【選手権】市船に続いて遠野を撃破!前橋育英を8強に導いた2年生CBの想いとは

2017年01月03日 松尾祐希

準々決勝は出場停止。決勝点を決めた角田は仲間を信じて準決勝の準備へ。

開始2分に先制点を叩き込んだ角田(中央)。これが決勝点になった。写真:田中研治

[選手権3回戦] 前橋育英 1-0 遠野/2017年1月3日/フクアリ

 攻守両面で輝きを放ち、前橋育英を3年連続の8強入りに導いたのはCB角田涼太朗(2年)だった。
 
 まず、存在感を発揮したのは攻撃面。開始2分にタイガー軍団は幸先よくCKを獲得。このチャンスに「自分よりも強いひとがいるので、ターゲットではない。だから、中に詰める役割だった」という角田は、MF高沢颯(3年)の放ったボールのこぼれ球に反応して先制弾をチームにもたらした。
 
 リードを奪った後は左足のフィードで攻撃を下支え。
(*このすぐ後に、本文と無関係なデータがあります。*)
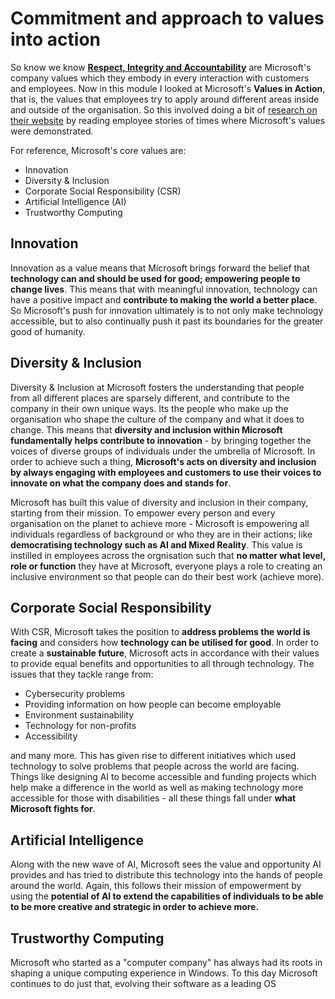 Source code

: # Commitment and approach to values into action

So know we know [**Respect, Integrity and Accountability**](https://app.gitbook.com/@ryotokuro/s/microsoft/virtual-internship-program/engineering-internship/3.-campus-greater-than-corporate-business-foundation-skills/respect-integrity-and-accountability) are Microsoft's company values which they embody in every interaction with customers and employees. Now in this module I looked at Microsoft's **Values in Action**, that is, the values that employees try to apply around different areas inside and outside of the organisation. So this involved doing a bit of [research on their website](https://www.microsoft.com/en-us/about/values) by reading employee stories of times where Microsoft's values were demonstrated.

For reference, Microsoft's core values are:

* Innovation
* Diversity & Inclusion
* Corporate Social Responsibility \(CSR\)
* Artificial Intelligence \(AI\)
* Trustworthy Computing

## Innovation

Innovation as a value means that Microsoft brings forward the belief that **technology can and should be used for good; empowering people to change lives**. This means that with meaningful innovation, technology can have a positive impact and **contribute to making the world a better place**. So Microsoft's push for innovation ultimately is to not only make technology accessible, but to also continually push it past its boundaries for the greater good of humanity.

## Diversity & Inclusion

Diversity & Inclusion at Microsoft fosters the understanding that people from all different places are sparsely different, and contribute to the company in their own unique ways. Its the people who make up the organisation who shape the culture of the company and what it does to change. This means that **diversity and inclusion within Microsoft fundamentally helps contribute to innovation** - by bringing together the voices of diverse groups of individuals under the umbrella of Microsoft. In order to achieve such a thing, **Microsoft's acts on diversity and inclusion by always engaging with employees and customers to use their voices to innovate on what the company does and stands for**.

Microsoft has built this value of diversity and inclusion in their company, starting from their mission. To empower every person and every organisation on the planet to achieve more - Microsoft is empowering all individuals regardless of background or who they are in their actions; like **democratising technology such as AI and Mixed Reality**. This value is instilled in employees across the orgnisation such that **no matter what level, role or function** they have at Microsoft, everyone plays a role to creating an inclusive environment so that people can do their best work \(achieve more\).

## Corporate Social Responsibility

With CSR, Microsoft takes the position to **address problems the world is facing** and considers how **technology can be utilised for good**. In order to create a **sustainable future**, Microsoft acts in accordance with their values to provide equal benefits and opportunities to all through technology. The issues that they tackle range from:

* Cybersecurity problems
* Providing information on how people can become employable
* Environment sustainability
* Technology for non-profits
* Accessibility

and many more. This has given rise to different initiatives which used technology to solve problems that people across the world are facing. Things like designing AI to become accessible and funding projects which help make a difference in the world as well as making technology more accessible for those with disabilities - all these things fall under **what Microsoft fights for**.

## Artificial Intelligence

Along with the new wave of AI, Microsoft sees the value and opportunity AI provides and has tried to distribute this technology into the hands of people around the world. Again, this follows their mission of empowerment by using the **potential of AI to extend the capabilities of individuals to be able to be more creative and strategic in order to achieve more.**

## Trustworthy Computing

Microsoft who started as a "computer company" has always had its roots in shaping a unique computing experience in Windows. To this day Microsoft continues to do just that, evolving their software as a leading OS

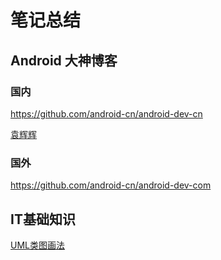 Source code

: # 笔记总结

## Android 大神博客

### 国内

<https://github.com/android-cn/android-dev-cn>

[袁辉辉](<http://gityuan.com/>)

### 国外

<https://github.com/android-cn/android-dev-com>

## IT基础知识

[UML类图画法](<https://www.jianshu.com/p/57620b762160>)
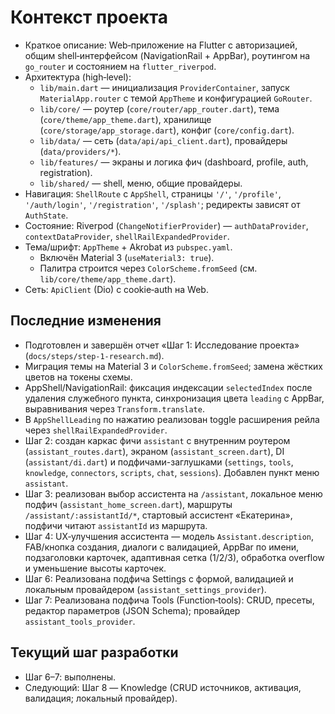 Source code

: # Контекст проекта

- Краткое описание: Web‑приложение на Flutter с авторизацией, общим shell‑интерфейсом (NavigationRail + AppBar), роутингом на `go_router` и состоянием на `flutter_riverpod`.
- Архитектура (high‑level):
  - `lib/main.dart` — инициализация `ProviderContainer`, запуск `MaterialApp.router` с темой `AppTheme` и конфигурацией `GoRouter`.
  - `lib/core/` — роутер (`core/router/app_router.dart`), тема (`core/theme/app_theme.dart`), хранилище (`core/storage/app_storage.dart`), конфиг (`core/config.dart`).
  - `lib/data/` — сеть (`data/api/api_client.dart`), провайдеры (`data/providers/*`).
  - `lib/features/` — экраны и логика фич (dashboard, profile, auth, registration).
  - `lib/shared/` — shell, меню, общие провайдеры.
- Навигация: `ShellRoute` с `AppShell`, страницы `'/'`, `'/profile'`, `'/auth/login'`, `'/registration'`, `'/splash'`; редиректы зависят от `AuthState`.
- Состояние: Riverpod (`ChangeNotifierProvider`) — `authDataProvider`, `contextDataProvider`, `shellRailExpandedProvider`.
- Тема/шрифт: `AppTheme` + Akrobat из `pubspec.yaml`.
  - Включён Material 3 (`useMaterial3: true`).
  - Палитра строится через `ColorScheme.fromSeed` (см. `lib/core/theme/app_theme.dart`).
- Сеть: `ApiClient` (Dio) с cookie‑auth на Web.

## Последние изменения
- Подготовлен и завершён отчет «Шаг 1: Исследование проекта» (`docs/steps/step-1-research.md`).
- Миграция темы на Material 3 и `ColorScheme.fromSeed`; замена жёстких цветов на токены схемы.
- AppShell/NavigationRail: фиксация индексации `selectedIndex` после удаления служебного пункта, синхронизация цвета `leading` с AppBar, выравнивания через `Transform.translate`.
- В `AppShellLeading` по нажатию реализован toggle расширения рейла через `shellRailExpandedProvider`.
- Шаг 2: создан каркас фичи `assistant` с внутренним роутером (`assistant_routes.dart`), экраном (`assistant_screen.dart`), DI (`assistant/di.dart`) и подфичами-заглушками (`settings`, `tools`, `knowledge`, `connectors`, `scripts`, `chat`, `sessions`). Добавлен пункт меню `assistant`.
- Шаг 3: реализован выбор ассистента на `/assistant`, локальное меню подфич (`assistant_home_screen.dart`), маршруты `/assistant/:assistantId/*`, стартовый ассистент «Екатерина», подфичи читают `assistantId` из маршрута.
- Шаг 4: UX‑улучшения ассистента — модель `Assistant.description`, FAB/кнопка создания, диалоги с валидацией, AppBar по имени, подзаголовки карточек, адаптивная сетка (1/2/3), обработка overflow и уменьшение высоты карточек.
 - Шаг 6: Реализована подфича Settings с формой, валидацией и локальным провайдером (`assistant_settings_provider`).
 - Шаг 7: Реализована подфича Tools (Function‑tools): CRUD, пресеты, редактор параметров (JSON Schema); провайдер `assistant_tools_provider`.

## Текущий шаг разработки
- Шаг 6–7: выполнены.
- Следующий: Шаг 8 — Knowledge (CRUD источников, активация, валидация; локальный провайдер).


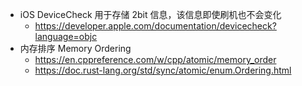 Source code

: - iOS DeviceCheck 用于存储  2bit 信息，该信息即使刷机也不会变化
	- https://developer.apple.com/documentation/devicecheck?language=objc
- 内存排序 Memory Ordering
	- https://en.cppreference.com/w/cpp/atomic/memory_order
	- https://doc.rust-lang.org/std/sync/atomic/enum.Ordering.html
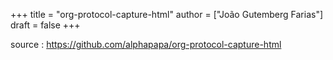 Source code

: +++
title = "org-protocol-capture-html"
author = ["João Gutemberg Farias"]
draft = false
+++

source
: <https://github.com/alphapapa/org-protocol-capture-html>
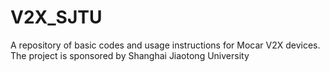 # V2X_SJTU
A repository of basic codes and usage instructions for Mocar V2X devices. The project is sponsored by Shanghai Jiaotong University
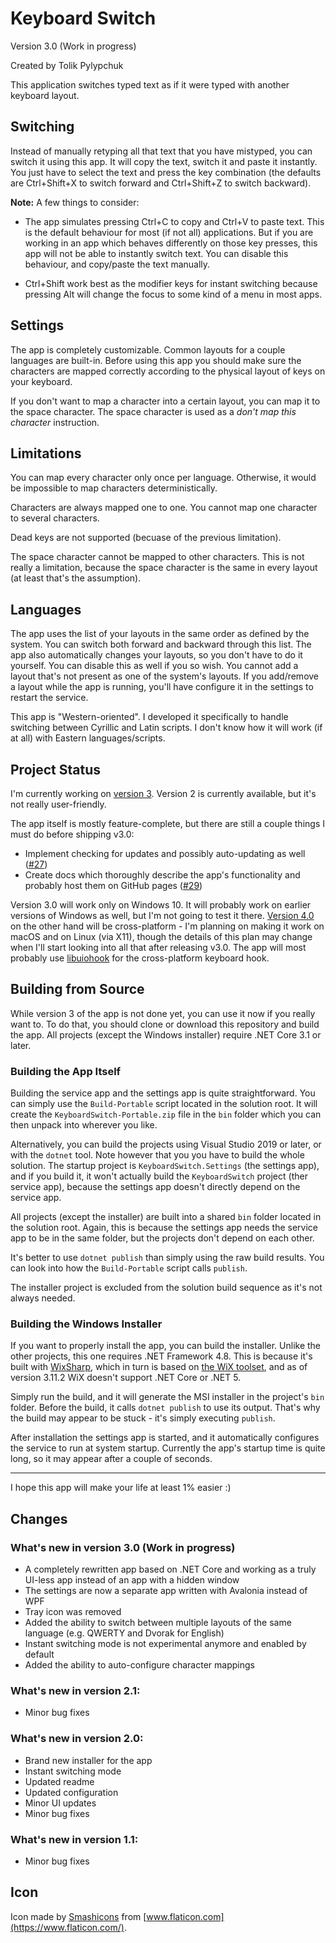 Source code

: # Keyboard Switch

Version 3.0 (Work in progress)

Created by Tolik Pylypchuk

This application switches typed text as if it were typed with another keyboard layout.

## Switching

Instead of manually retyping all that text that you have mistyped, you can switch it using this app.
It will copy the text, switch it and paste it instantly. You just have to select the text and
press the key combination (the defaults are Ctrl+Shift+X to switch forward and Ctrl+Shift+Z to switch backward).

**Note:** A few things to consider:

 - The app simulates pressing Ctrl+C to copy and Ctrl+V to paste text. This is the default behaviour for most
(if not all) applications. But if you are working in an app which behaves differently on those key presses, this app
will not be able to instantly switch text. You can disable this behaviour, and copy/paste the text manually.

 - Ctrl+Shift work best as the modifier keys for instant switching because pressing Alt will change the focus
to some kind of a menu in most apps.

## Settings

The app is completely customizable. Common layouts for a couple languages are built-in. Before using this app
you should make sure the characters are mapped correctly according to the physical layout of keys on your keyboard.

If you don't want to map a character into a certain layout, you can map it to the space character. The space character
is used as a _don't map this character_ instruction.

## Limitations

You can map every character only once per language. Otherwise, it would be impossible to map characters
deterministically.

Characters are always mapped one to one. You cannot map one character to several characters.

Dead keys are not supported (becuase of the previous limitation).

The space character cannot be mapped to other characters. This is not really a limitation, because the space character
is the same in every layout (at least that's the assumption).

## Languages

The app uses the list of your layouts in the same order as defined by the system. You can switch both forward
and backward through this list. The app also automatically changes your layouts, so you don't have to do it
yourself. You can disable this as well if you so wish. You cannot add a layout that's not present as one of
the system's layouts. If you add/remove a layout while the app is running, you'll have configure it in the settings
to restart the service.

This app is "Western-oriented". I developed it specifically to handle switching between Cyrillic and Latin scripts.
I don't know how it will work (if at all) with Eastern languages/scripts.

## Project Status

I'm currently working on [version 3](https://github.com/TolikPylypchuk/KeyboardSwitch/milestone/2). Version 2 is
currently available, but it's not really user-friendly.

The app itself is mostly feature-complete, but there are still a couple things I must do before shipping v3.0:

 - Implement checking for updates and possibly auto-updating as well
([#27](https://github.com/TolikPylypchuk/KeyboardSwitch/issues/27))
 - Create docs which thoroughly describe the app's functionality and probably host them on GitHub pages
([#29](https://github.com/TolikPylypchuk/KeyboardSwitch/issues/29))

Version 3.0 will work only on Windows 10. It will probably work on earlier versions of Windows as well, but I'm not
going to test it there. [Version 4.0](https://github.com/TolikPylypchuk/KeyboardSwitch/milestone/3) on the other hand
will be cross-platform - I'm planning on making it work on macOS and on Linux (via X11), though the details of this plan
may change when I'll start looking into all that after releasing v3.0. The app will most probably use
[libuiohook](https://github.com/kwhat/libuiohook) for the cross-platform keyboard hook.

## Building from Source

While version 3 of the app is not done yet, you can use it now if you really want to. To do that, you should clone or
download this repository and build the app. All projects (except the Windows installer) require .NET Core 3.1 or later.

### Building the App Itself

Building the service app and the settings app is quite straightforward. You can simply use the `Build-Portable`
script located in the solution root. It will create the `KeyboardSwitch-Portable.zip` file in the `bin` folder
which you can then unpack into wherever you like.

Alternatively, you can build the projects using Visual Studio 2019 or later, or with the `dotnet` tool. Note however
that you you have to build the whole solution. The startup project is `KeyboardSwitch.Settings` (the settings app),
and if you build it, it won't actually build the `KeyboardSwitch` project (ther service app), because the settings
app doesn't directly depend on the service app.

All projects (except the installer) are built into a shared `bin` folder located in the solution root. Again, this is
because the settings app needs the service app to be in the same folder, but the projects don't depend on each other.

It's better to use `dotnet publish` than simply using the raw build results. You can look into how the
`Build-Portable` script calls `publish`.

The installer project is excluded from the solution build sequence as it's not always needed.

### Building the Windows Installer

If you want to properly install the app, you can build the installer. Unlike the other projects, this one requires
.NET Framework 4.8. This is because it's built with [WixSharp](https://github.com/oleg-shilo/wixsharp), which
in turn is based on [the WiX toolset](https://wixtoolset.org/), and as of version 3.11.2 WiX doesn't support
.NET Core or .NET 5.

Simply run the build, and it will generate the MSI installer in the project's `bin` folder. Before the build, it calls
`dotnet publish` to use its output. That's why the build may appear to be stuck - it's simply executing `publish`.

After installation the settings app is started, and it automatically configures the service to run at system startup.
Currently the app's startup time is quite long, so it may appear after a couple of seconds.

---

I hope this app will make your life at least 1% easier :)

## Changes

### What's new in version 3.0 (Work in progress)

  - A completely rewritten app based on .NET Core and working as a truly UI-less app
instead of an app with a hidden window
  - The settings are now a separate app written with Avalonia instead of WPF
  - Tray icon was removed
  - Added the ability to switch between multiple layouts of the same language (e.g. QWERTY and Dvorak for English)
  - Instant switching mode is not experimental anymore and enabled by default
  - Added the ability to auto-configure character mappings

### What's new in version 2.1:

- Minor bug fixes

### What's new in version 2.0:

- Brand new installer for the app
- Instant switching mode
- Updated readme
- Updated configuration
- Minor UI updates
- Minor bug fixes

### What's new in version 1.1:

- Minor bug fixes

## Icon

Icon made by [Smashicons](https://smashicons.com/) from [www.flaticon.com](https://www.flaticon.com/).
「左足のキックの性能が良い」と主将・MF大塚諒(3年)が賞賛するキック一振りで相手の最終ラインを無力化してみせた。
 
 逆に攻め込まれるシーンが頻出した後半は、守備面でチームを牽引。4日間で3試合目という疲労もあって遠野に押し込まれる時間帯が続いたが、正確無比なカバーリングを披露した。味方が裏を取られたところには必ずと言っていいほど、次のプレーを予測してピンチを救うこの2年生の姿があった。
 
 チームの勝利に貢献した角田には、恩を返したいと心に誓う人物がいる。それはV川崎(現・東京V)などで活躍をした保坂伸之氏だ。出会いは幼稚園の時。保坂氏の息子と親しかったことから、彼の運営するサッカースクールに通い始めた。そこではFWとして起用され、小学校卒業までプレー。サッカーに関するイロハや得点を決める喜びをみっちりと教わった。
 
 ただ、中学から加わった浦和ジュニアユースではSBやボランチなどで起用され、中学校3年の冬にはCBへとコンバート。そのプレーを見た保坂氏からは「前をやって欲しいけど……」と連絡を貰うことも少なくはなかった。
 
 しかし、「選手権に出たい」という想いで加わった前橋育英ではCBとして台頭。今ではそういうことを言われることもなくなった。逆に言えば認められたという証なのかもしれない。
 
 指導を受ける機会はなくなったが、今でも連絡を取り合っている。大会前にはシンプルな言葉だったが「がんばれよ」とエールをもらった。そして、2日の2回戦・市立船橋戦には保坂氏も会場に来場。自分の元を離れたとはいえ、常に気にかけてくれている。だからこそ、恩を返すために結果で答えたいと角田は話す。
 
 角田は3回戦で大会通算2枚目となる警告を受け、準々決勝は出場停止。「(ベスト4の)埼スタに行ってからがスタートだと思うので、優勝できれば一番だと思います」という想いを実現させるためには、仲間に連れて行ってもらう必要がある。
 
「あいつがいないとちょっと大変。カバーリングとか左のフィードの質とかはかなり良いので」と山田耕介監督から絶大の信頼を受ける角田は仲間を信じ、準決勝に向けて最善の準備をする。そして、7日のゲームでは、「今でも保坂さんにお世話になっている」という恩師の期待に答えるつもりだ。